**Requirement:**
Below are some records. Return exactly the lines from the one with "The model keeps" to the one with "The methods for", and nothing else.

[Plain-text document sources]
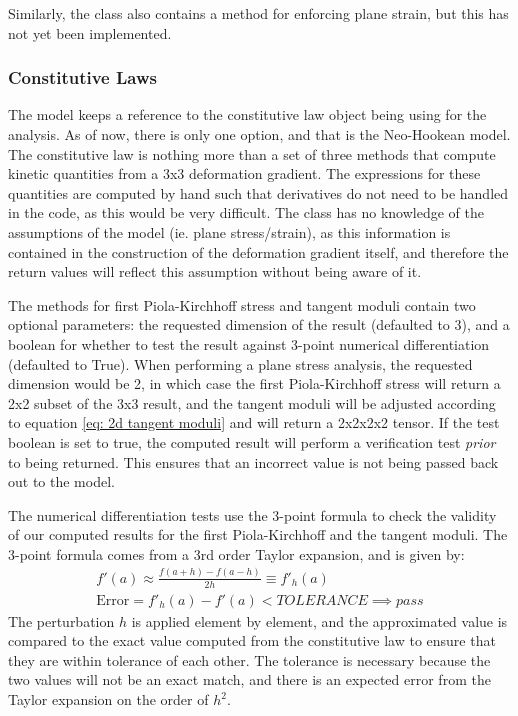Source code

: \documentclass[]{spie}  %
\begin{document}
Similarly, the class also contains a method for enforcing plane strain, but this has not yet been implemented. 

\subsubsection{Constitutive Laws}
The model keeps a reference to the constitutive law object being using for the analysis. As of now, there is only one option, and that is the Neo-Hookean model. The constitutive law is nothing more than a set of three methods that compute kinetic quantities from a 3x3 deformation gradient. The expressions for these quantities are computed by hand such that derivatives do not need to be handled in the code, as this would be very difficult. The class has no knowledge of the assumptions of the model (ie. plane stress/strain), as this information is contained in the construction of the deformation gradient itself, and therefore the return values will reflect this assumption without being aware of it. 

The methods for first Piola-Kirchhoff stress and tangent moduli contain two optional parameters: the requested dimension of the result (defaulted to 3), and a boolean for whether to test the result against 3-point numerical differentiation (defaulted to True). When performing a plane stress analysis, the requested dimension would be 2, in which case the first Piola-Kirchhoff stress will return a 2x2 subset of the 3x3 result, and the tangent moduli will be adjusted according to equation \ref{eq: 2d tangent moduli} and will return a 2x2x2x2 tensor. If the test boolean is set to true, the computed result will perform a verification test \textit{prior} to being returned. This ensures that an incorrect value is not being passed back out to the model. 

The numerical differentiation tests use the 3-point formula to check the validity of our computed results for the first Piola-Kirchhoff and the tangent moduli. The 3-point formula comes from a 3rd order Taylor expansion, and is given by:
\begin{gather}
\label{eq: 3 point formula}
f'(a) \approx \frac{f(a + h) - f(a - h)}{2h} \equiv f'_h(a) \\[1ex]
\textrm{Error} = f'_h(a) - f'(a) < TOLERANCE \implies pass
\end{gather}
The perturbation $h$ is applied element by element, and the approximated value is compared to the exact value computed from the constitutive law to ensure that they are within tolerance of each other. The tolerance is necessary because the two values will not be an exact match, and there is an expected error from the Taylor expansion on the order of $h^2$. 
\end{document}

**Answer space:**
The model keeps a reference to the constitutive law object being using for the analysis. As of now, there is only one option, and that is the Neo-Hookean model. The constitutive law is nothing more than a set of three methods that compute kinetic quantities from a 3x3 deformation gradient. The expressions for these quantities are computed by hand such that derivatives do not need to be handled in the code, as this would be very difficult. The class has no knowledge of the assumptions of the model (ie. plane stress/strain), as this information is contained in the construction of the deformation gradient itself, and therefore the return values will reflect this assumption without being aware of it. 

The methods for first Piola-Kirchhoff stress and tangent moduli contain two optional parameters: the requested dimension of the result (defaulted to 3), and a boolean for whether to test the result against 3-point numerical differentiation (defaulted to True). When performing a plane stress analysis, the requested dimension would be 2, in which case the first Piola-Kirchhoff stress will return a 2x2 subset of the 3x3 result, and the tangent moduli will be adjusted according to equation \ref{eq: 2d tangent moduli} and will return a 2x2x2x2 tensor. If the test boolean is set to true, the computed result will perform a verification test \textit{prior} to being returned. This ensures that an incorrect value is not being passed back out to the model. 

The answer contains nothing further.